Practicum: Assessing Client Family Progress

Permalink:

Learning Objectives

Students will:

· Create progress notes

· Create privileged notes

· Justify the inclusion or exclusion of information in progress and privileged notes (SEE ATTACHED SAMPLE OF PROGRESS AND PRIVILIGED NOTE)

· Evaluate preceptor notes

To prepare:

· Reflect on the client family you selected for the Week 3 Practicum Assignment (SEE ATTACHED WEEK 3 NOTE),

                                                             The Assignment

                 Part 1: Progress Note

Using the client family from your Week 3 Practicum Assignment address in a progress note (without violating HIPAA regulations) the following:

· Treatment modality used and efficacy of approach

· Progress and/or lack of progress toward the mutually agreed-upon client goals

(reference the treatment plan for progress toward goals)

· Modification(s) of the treatment plan that were made based on progress/lack of

progress

· Clinical impressions regarding diagnosis and or symptoms

· Relevant psychosocial information or changes from original assessment (e.g.,

marriage, separation/divorce, new relationships, move to a new

house/apartment, change of job)

· Safety issues

· Clinical emergencies/actions taken

· Medications used by the patient, even if the nurse psychotherapist was not the

one prescribing them

· Treatment compliance/lack of compliance

· Clinical consultations

· Collaboration with other professionals (e.g., phone consultations with physicians,

psychiatrists, marriage/family therapists)
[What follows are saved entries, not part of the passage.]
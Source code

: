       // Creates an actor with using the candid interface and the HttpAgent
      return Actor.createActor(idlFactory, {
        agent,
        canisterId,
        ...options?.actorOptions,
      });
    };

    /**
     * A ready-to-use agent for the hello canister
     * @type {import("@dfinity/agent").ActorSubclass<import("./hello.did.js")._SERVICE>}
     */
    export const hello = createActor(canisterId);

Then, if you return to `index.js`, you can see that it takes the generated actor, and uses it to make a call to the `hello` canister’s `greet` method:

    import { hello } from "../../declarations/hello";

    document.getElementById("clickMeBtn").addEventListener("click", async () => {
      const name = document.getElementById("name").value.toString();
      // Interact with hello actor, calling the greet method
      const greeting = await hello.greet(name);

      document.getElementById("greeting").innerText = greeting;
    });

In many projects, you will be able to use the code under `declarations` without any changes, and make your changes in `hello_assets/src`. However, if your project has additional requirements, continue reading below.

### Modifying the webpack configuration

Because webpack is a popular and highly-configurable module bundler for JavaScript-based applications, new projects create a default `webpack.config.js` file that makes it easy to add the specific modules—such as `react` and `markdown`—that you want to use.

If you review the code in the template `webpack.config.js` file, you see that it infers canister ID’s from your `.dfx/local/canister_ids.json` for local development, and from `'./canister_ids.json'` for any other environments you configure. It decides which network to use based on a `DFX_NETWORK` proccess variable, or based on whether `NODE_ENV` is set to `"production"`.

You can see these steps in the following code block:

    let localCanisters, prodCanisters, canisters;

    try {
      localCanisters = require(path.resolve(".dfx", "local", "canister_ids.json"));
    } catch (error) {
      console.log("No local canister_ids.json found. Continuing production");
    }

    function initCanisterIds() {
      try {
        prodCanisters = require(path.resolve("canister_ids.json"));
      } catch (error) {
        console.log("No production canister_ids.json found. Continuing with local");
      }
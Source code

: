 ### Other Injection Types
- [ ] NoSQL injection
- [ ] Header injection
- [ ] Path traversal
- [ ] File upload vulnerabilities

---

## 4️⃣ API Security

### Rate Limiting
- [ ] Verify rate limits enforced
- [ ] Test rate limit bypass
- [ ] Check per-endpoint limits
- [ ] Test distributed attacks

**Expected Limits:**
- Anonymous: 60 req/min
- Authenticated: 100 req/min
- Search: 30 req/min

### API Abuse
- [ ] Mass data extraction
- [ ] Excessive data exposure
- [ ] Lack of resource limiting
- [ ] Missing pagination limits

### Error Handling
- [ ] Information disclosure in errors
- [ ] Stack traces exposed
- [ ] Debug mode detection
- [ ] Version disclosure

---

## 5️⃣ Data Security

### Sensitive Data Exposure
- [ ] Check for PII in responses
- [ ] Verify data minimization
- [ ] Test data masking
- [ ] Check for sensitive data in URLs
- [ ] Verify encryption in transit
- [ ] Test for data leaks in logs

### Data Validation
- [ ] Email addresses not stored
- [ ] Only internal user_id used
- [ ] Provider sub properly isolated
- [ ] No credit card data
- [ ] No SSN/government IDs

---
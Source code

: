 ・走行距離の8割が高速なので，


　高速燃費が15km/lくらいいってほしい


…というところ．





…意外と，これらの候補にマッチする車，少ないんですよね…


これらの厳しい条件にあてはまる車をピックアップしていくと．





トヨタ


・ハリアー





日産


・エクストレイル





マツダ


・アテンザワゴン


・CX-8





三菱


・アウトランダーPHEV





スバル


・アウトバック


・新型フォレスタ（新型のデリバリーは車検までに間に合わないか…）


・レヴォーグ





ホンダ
· The therapist’s recommendations, including whether the client agreed to the

recommendations

· Referrals made/reasons for making referrals

· Termination/issues that are relevant to the termination process (e.g., client

informed of loss of insurance or refusal of insurance company to pay for

continued sessions)

· Issues related to consent and/or informed consent for treatment

· Information concerning child abuse and/or elder or dependent adult abuse,

including documentation as to where the abuse was reported

· Information reflecting the therapist’s exercise of clinical judgment

Note: Be sure to exclude any information that should not be found in a discoverable progress note.

                       Part 2: Privileged Note

· Based on this week’s readings, prepare a privileged psychotherapy note that you would use to document your impressions of therapeutic progress/therapy sessions for your client family from the Week 3 Practicum Assignment. (SEE ATTACHED WEEK 3 NOTE),

In your progress note, address the following:

· Include items that you would not typically include in a note as part of the clinical record.

· Explain why the items you included in the privileged note would not be included in the client family’s progress note.

· Explain whether your preceptor uses privileged notes. If so, describe the type of information he or she might include. If not, explain why.